Retardées, les élections à venir s’annoncent cependant plus inclusives que les précédentes, avec deux fois plus de bureaux de vote et près de deux fois plus de délégués participant au scrutin que lors du dernier vote, en 2017. Les femmes pourront débourser moins d’argent pour enregistrer leur candidature, dans le but de favoriser leur représentation.

« Au moins, nous savons quand l’élection se tiendra maintenant. J’espère qu’il n’y aura pas d’autres complications à partir d’aujourd’hui et jusqu’à ce que l’élection ait lieu comme prévu », a déclaré à l’AFP Abdifatah Ibrahim, homme politique et futur candidat parlementaire.

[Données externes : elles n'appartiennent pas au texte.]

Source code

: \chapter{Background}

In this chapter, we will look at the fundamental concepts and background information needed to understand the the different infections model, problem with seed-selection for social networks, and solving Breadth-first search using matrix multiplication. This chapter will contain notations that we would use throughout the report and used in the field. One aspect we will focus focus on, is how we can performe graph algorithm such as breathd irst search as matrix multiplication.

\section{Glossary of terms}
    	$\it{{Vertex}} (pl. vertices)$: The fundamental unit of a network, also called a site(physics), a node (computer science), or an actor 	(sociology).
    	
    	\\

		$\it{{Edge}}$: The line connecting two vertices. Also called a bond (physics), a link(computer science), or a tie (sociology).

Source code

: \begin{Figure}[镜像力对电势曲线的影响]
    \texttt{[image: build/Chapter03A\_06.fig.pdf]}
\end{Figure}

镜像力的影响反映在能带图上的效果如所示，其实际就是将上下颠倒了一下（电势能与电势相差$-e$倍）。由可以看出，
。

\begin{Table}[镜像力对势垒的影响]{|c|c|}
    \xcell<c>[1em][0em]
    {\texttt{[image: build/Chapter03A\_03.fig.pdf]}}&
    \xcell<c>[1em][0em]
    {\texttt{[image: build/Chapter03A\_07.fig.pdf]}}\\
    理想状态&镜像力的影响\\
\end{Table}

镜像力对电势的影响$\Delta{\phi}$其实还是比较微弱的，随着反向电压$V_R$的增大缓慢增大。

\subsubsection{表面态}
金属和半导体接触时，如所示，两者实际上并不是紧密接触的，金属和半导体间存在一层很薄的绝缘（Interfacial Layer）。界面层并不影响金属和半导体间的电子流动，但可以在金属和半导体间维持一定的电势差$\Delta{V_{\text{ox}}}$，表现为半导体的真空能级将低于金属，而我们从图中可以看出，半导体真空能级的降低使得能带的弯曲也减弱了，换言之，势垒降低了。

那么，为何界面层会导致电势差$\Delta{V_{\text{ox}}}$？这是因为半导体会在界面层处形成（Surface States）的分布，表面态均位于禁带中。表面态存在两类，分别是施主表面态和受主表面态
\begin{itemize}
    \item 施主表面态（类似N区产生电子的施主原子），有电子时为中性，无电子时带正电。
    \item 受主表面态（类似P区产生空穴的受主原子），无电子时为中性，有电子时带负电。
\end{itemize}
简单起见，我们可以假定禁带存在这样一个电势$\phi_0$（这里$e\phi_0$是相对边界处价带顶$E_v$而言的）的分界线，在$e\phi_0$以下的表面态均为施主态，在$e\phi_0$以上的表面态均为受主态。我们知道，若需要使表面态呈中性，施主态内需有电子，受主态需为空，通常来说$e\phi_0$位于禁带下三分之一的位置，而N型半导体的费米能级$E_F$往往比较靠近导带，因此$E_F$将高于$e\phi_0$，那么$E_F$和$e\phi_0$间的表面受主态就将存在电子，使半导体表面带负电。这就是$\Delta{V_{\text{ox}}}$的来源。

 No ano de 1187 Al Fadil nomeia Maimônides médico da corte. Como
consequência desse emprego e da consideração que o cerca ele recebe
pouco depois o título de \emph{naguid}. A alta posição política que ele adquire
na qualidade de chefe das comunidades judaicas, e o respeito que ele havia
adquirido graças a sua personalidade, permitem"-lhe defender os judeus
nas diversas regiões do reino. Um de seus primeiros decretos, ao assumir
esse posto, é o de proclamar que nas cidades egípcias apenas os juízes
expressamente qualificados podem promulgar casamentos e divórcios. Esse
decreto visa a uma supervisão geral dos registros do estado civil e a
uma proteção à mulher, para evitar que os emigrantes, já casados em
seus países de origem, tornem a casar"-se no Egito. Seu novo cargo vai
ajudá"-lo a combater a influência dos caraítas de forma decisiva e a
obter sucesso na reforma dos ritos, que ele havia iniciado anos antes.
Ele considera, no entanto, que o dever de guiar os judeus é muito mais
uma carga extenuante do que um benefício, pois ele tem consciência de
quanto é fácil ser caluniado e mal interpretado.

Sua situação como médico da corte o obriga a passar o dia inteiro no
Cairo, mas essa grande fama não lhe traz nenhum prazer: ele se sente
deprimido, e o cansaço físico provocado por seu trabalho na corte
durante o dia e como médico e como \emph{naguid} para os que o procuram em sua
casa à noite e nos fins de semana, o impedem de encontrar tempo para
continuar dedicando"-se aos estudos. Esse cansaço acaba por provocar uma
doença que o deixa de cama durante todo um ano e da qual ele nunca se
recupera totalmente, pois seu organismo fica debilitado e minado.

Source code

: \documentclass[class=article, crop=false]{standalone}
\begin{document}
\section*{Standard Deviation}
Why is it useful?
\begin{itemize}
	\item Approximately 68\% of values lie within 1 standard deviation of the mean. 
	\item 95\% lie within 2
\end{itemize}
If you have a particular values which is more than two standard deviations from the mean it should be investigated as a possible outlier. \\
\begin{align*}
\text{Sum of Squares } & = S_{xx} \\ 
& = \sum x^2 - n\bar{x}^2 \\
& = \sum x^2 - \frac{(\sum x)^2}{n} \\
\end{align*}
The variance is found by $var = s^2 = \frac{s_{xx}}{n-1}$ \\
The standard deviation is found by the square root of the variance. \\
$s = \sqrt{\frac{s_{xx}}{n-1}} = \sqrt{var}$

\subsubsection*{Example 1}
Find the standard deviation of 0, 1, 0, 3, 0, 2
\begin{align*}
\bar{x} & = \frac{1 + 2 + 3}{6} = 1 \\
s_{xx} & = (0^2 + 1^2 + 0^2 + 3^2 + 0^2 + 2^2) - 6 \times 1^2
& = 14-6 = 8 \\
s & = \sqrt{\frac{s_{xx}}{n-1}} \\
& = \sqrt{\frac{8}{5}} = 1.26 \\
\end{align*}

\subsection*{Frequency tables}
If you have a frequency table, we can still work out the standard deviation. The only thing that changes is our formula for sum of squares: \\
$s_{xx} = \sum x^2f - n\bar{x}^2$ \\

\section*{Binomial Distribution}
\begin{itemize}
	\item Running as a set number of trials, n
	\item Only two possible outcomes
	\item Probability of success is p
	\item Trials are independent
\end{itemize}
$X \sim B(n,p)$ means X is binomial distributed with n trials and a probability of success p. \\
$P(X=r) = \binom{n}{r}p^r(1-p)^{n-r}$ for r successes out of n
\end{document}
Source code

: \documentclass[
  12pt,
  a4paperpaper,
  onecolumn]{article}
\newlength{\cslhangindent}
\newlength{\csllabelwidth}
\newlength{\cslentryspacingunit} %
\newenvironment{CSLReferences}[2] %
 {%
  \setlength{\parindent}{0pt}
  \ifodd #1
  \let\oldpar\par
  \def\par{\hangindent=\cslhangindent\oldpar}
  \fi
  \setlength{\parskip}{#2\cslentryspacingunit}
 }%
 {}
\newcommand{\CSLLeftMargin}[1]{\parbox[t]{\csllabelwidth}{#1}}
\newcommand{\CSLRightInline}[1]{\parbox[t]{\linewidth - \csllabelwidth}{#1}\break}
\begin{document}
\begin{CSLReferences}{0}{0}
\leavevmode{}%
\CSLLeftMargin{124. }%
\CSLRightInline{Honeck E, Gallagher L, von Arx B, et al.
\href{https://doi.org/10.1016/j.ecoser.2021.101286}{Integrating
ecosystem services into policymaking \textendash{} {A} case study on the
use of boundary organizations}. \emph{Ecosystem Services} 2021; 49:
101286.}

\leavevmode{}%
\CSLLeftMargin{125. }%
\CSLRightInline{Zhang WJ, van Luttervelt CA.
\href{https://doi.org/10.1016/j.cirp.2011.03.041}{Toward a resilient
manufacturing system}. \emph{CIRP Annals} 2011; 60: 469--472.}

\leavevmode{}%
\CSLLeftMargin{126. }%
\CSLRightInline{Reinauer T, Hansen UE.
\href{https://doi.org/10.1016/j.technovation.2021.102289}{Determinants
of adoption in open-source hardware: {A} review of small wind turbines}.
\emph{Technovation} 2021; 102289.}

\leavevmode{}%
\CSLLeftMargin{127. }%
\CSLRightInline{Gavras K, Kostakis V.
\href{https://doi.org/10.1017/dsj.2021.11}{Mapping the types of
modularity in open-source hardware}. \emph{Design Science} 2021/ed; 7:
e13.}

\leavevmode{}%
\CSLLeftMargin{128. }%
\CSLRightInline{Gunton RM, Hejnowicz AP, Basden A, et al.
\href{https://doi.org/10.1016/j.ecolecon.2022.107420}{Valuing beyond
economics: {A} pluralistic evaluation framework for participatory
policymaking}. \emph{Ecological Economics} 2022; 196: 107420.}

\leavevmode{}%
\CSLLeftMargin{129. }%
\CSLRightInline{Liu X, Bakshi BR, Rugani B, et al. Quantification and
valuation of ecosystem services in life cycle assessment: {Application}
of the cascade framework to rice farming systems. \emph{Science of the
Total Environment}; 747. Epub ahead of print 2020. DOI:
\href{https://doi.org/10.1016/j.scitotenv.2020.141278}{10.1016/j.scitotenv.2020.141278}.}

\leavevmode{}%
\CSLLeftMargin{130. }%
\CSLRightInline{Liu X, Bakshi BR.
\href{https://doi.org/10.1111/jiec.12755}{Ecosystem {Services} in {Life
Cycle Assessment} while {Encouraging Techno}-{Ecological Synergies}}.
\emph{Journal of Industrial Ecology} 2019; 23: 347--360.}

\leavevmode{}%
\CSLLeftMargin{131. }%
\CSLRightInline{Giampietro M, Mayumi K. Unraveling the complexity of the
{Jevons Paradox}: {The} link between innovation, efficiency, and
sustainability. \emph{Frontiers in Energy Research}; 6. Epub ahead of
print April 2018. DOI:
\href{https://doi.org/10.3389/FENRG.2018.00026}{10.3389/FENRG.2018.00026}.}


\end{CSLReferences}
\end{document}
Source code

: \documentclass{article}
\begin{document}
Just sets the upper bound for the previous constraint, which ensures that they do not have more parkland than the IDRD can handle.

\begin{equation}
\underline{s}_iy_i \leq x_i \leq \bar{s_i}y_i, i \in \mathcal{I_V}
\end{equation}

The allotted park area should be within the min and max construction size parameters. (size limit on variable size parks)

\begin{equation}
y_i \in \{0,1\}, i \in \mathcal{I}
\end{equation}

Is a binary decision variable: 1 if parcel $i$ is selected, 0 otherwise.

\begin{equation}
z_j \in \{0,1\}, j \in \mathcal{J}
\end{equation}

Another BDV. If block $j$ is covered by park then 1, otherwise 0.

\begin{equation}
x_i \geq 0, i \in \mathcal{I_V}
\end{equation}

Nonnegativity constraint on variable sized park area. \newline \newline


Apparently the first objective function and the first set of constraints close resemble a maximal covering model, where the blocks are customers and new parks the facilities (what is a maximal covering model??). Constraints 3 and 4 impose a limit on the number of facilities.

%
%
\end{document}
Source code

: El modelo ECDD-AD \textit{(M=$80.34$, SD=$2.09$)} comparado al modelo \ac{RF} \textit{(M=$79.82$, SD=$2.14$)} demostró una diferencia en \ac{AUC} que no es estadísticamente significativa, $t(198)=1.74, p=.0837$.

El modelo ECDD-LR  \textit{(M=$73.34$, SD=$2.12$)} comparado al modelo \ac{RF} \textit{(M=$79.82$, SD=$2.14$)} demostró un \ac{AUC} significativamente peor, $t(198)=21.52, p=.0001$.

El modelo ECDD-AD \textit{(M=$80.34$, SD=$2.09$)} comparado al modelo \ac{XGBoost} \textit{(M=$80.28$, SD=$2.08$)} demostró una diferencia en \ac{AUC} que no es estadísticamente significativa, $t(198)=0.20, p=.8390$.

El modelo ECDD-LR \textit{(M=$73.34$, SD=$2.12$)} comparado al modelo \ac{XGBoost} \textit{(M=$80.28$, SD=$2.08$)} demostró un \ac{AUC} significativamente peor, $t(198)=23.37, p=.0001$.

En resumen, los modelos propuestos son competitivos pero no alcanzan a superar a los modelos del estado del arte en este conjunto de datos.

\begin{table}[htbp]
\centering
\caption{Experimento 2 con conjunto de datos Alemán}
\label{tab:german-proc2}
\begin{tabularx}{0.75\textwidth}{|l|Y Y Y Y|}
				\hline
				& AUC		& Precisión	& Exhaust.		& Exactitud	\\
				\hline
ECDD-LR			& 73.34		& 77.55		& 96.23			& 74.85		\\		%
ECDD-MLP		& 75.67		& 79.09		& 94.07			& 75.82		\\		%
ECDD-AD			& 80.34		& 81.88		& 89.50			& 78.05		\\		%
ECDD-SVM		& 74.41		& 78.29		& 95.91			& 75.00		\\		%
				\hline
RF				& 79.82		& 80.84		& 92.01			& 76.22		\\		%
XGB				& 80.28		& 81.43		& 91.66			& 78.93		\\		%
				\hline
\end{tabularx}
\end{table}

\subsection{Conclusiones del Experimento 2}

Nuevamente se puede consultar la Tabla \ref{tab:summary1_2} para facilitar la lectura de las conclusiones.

De son côté, Suado Mohamed, membre d’une association de femmes, a affirmé que l’inquiétude grandissait à mesure que se rapprochait la date butoir des 60 jours. « Mais aujourd’hui tout le monde est soulagé, et le pays est maintenant prêt pour les élections », a-t-elle dit.

En 2017, l’élection du président Farmajo avait suscité beaucoup d’espoir dans la population, qui voyait en lui un dirigeant soucieux de lutter contre la corruption et déterminé à combattre les islamistes shebab. Mais la prolongation de son mandat a été perçue par beaucoup comme un passage en force pour se maintenir au pouvoir et, entre autres problèmes, les shebab n’ont pas été particulièrement inquiétés sous sa présidence.

Le gouvernement de Mogadiscio ne contrôle toujours qu’une faible portion du territoire national, avec l’aide cruciale des quelque 20.000 hommes de la force de l’Union africaine (UA), l’Amisom, qui agit sous mandat de l’ONU.